In Python one can call functions with either the argument itself or a named argument i.e f(3) or f(x=3). Python also provides syntax to absorb excess arguments for either style of argument passing with either * or **. So for example for this function f:

def f(x, *args, **kwargs):

The value passed to x is 3 and args then absorbs the extra positional arguments and is passed as a tuple (4,5). kwargs then takes up the keyword arguments and is passed as a dictionary {'y':6, 'z':7}.

Variable number of arguments in the CLS

Now if 'f' were a C# method would this still work? Passing the positional and named parameters from IronPython definitely works. The question is can C# accept variable number of parameters? The CLS clearly states that the only calling convention supported is the standard managed calling convention and variable length argument lists are not allowed. So how does C# support the params keyword then? The C# compiler applies an attribute (System.ParamArray) and passes the extra positional parameters as an array. Great, so can we then do the same thing for dictionary params as well?

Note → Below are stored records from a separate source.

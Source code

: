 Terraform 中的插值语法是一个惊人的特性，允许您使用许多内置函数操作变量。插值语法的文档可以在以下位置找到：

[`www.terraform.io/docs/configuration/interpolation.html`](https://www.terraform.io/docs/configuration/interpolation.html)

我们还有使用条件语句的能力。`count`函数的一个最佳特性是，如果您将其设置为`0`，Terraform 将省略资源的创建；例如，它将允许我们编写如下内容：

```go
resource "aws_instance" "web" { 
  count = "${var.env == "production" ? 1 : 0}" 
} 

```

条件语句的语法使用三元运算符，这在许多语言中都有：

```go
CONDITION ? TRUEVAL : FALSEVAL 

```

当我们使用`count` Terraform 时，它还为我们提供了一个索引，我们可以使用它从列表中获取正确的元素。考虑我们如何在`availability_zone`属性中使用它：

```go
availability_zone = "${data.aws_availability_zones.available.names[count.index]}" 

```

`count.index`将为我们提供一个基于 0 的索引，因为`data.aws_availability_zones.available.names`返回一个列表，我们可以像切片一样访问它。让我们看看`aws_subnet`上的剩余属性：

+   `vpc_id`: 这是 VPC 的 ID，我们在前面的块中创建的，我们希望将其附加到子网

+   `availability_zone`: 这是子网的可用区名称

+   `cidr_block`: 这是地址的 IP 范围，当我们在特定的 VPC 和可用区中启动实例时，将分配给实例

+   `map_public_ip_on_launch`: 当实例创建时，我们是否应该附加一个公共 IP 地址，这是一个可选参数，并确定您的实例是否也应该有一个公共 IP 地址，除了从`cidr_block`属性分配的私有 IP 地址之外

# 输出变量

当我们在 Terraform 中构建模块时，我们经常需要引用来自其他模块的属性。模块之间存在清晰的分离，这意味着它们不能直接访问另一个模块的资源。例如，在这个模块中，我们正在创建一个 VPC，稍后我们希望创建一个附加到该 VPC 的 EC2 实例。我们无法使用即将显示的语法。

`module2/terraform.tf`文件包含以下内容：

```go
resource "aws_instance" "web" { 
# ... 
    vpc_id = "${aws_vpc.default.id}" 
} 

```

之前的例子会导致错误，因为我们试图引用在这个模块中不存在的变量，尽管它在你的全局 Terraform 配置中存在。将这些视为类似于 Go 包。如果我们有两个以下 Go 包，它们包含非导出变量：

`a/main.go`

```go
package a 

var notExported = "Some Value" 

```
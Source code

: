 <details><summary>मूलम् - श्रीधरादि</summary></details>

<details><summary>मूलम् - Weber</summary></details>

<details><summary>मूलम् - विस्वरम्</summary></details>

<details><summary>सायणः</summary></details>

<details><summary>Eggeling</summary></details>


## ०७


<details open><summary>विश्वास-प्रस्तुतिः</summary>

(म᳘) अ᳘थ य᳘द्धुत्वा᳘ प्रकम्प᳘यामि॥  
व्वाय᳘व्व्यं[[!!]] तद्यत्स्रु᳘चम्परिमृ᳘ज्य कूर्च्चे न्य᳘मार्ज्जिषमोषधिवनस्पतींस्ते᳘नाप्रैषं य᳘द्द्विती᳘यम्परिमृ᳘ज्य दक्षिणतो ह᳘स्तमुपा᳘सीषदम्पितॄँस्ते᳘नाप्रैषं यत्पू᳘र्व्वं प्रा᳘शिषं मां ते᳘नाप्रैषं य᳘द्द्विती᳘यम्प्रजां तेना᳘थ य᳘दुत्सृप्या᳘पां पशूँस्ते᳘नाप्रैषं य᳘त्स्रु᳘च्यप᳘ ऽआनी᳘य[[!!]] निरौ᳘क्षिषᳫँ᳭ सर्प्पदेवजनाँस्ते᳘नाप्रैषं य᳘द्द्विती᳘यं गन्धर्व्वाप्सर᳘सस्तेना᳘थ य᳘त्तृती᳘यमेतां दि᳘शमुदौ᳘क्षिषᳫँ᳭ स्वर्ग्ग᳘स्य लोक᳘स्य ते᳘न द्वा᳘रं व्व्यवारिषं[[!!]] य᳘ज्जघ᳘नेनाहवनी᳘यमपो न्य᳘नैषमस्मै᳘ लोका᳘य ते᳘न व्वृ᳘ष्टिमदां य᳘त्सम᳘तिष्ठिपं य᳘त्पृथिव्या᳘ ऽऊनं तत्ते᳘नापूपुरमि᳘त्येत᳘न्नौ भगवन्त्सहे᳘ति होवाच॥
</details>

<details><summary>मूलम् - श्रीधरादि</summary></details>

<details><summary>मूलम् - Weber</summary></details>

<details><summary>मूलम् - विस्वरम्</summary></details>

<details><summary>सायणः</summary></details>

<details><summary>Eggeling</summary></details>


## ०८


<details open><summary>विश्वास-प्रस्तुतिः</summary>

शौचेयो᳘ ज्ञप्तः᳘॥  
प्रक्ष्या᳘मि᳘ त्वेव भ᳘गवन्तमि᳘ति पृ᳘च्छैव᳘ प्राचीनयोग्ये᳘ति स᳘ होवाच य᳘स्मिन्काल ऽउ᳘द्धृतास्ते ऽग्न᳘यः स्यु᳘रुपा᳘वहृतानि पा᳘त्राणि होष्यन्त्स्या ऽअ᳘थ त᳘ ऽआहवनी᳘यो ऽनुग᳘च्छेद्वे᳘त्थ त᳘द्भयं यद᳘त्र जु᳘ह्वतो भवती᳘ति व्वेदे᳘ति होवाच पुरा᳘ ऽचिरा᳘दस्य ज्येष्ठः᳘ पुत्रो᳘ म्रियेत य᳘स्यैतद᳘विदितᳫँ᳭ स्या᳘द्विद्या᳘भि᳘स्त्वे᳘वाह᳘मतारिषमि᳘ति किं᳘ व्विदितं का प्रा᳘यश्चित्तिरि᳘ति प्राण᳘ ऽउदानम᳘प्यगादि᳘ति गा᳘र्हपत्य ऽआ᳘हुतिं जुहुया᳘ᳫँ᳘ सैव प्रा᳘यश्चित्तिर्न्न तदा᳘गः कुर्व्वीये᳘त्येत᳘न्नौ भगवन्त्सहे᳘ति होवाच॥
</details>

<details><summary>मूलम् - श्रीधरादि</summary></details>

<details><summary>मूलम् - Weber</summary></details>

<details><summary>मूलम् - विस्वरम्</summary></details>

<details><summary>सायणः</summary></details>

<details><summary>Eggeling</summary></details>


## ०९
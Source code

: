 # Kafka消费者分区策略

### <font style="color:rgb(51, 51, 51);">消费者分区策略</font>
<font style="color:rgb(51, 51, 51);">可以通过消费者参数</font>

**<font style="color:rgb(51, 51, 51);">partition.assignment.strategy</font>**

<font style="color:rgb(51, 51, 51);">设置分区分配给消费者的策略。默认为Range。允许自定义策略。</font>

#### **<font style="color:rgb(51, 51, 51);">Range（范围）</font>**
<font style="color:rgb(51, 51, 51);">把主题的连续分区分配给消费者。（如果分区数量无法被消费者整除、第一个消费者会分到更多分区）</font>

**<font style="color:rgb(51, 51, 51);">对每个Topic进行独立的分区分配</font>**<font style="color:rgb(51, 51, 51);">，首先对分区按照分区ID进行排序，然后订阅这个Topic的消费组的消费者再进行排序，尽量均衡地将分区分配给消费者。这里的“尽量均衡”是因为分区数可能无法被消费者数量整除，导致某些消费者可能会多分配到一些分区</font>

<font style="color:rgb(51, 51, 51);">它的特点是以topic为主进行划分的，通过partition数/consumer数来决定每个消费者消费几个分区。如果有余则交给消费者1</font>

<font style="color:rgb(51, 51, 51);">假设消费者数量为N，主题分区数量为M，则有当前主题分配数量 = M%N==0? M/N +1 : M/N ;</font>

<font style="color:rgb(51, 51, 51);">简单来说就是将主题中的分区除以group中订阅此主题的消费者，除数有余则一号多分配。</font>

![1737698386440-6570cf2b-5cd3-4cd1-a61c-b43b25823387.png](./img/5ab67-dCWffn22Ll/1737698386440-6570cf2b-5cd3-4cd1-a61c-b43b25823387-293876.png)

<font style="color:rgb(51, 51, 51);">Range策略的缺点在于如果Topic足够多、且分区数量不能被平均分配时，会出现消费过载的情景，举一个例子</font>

There is a ParamDictionaryAttribute in Microsoft.Scripting.dll that serves the purpose of the System.ParamArray for keyword arguments. But since the C# compiler doesn't know about it there is no syntactic sugar here and it needs to be manually applied. We can, therefore, define a function like this:

using System;
using Microsoft.Scripting;

public class foo {
    public void bar(int x, [ParamDictionary] IAttributesCollection kwargs) {
        foreach (SymbolId key in kwargs.SymbolAttributes.Keys) {
            Console.WriteLine("key: {0}, value: {1} ", key, kwargs[key]);

The function bar now accepts a dictionary of excess keyword parameters when called from IronPython. IAttributesCollection is another interface defined in Microsoft.Scripting which represents a dictionary that can be accessed using SymbolIds and also arbitrary objects. The SymbolAttributes property returns just the SymbolIds. This can now be called from IronPython like so:

import clr
import foo
foo().bar(2,y=4, z=6)
And you'll see y:4 and z:6 were indeed passed into the method as items in the dictionary.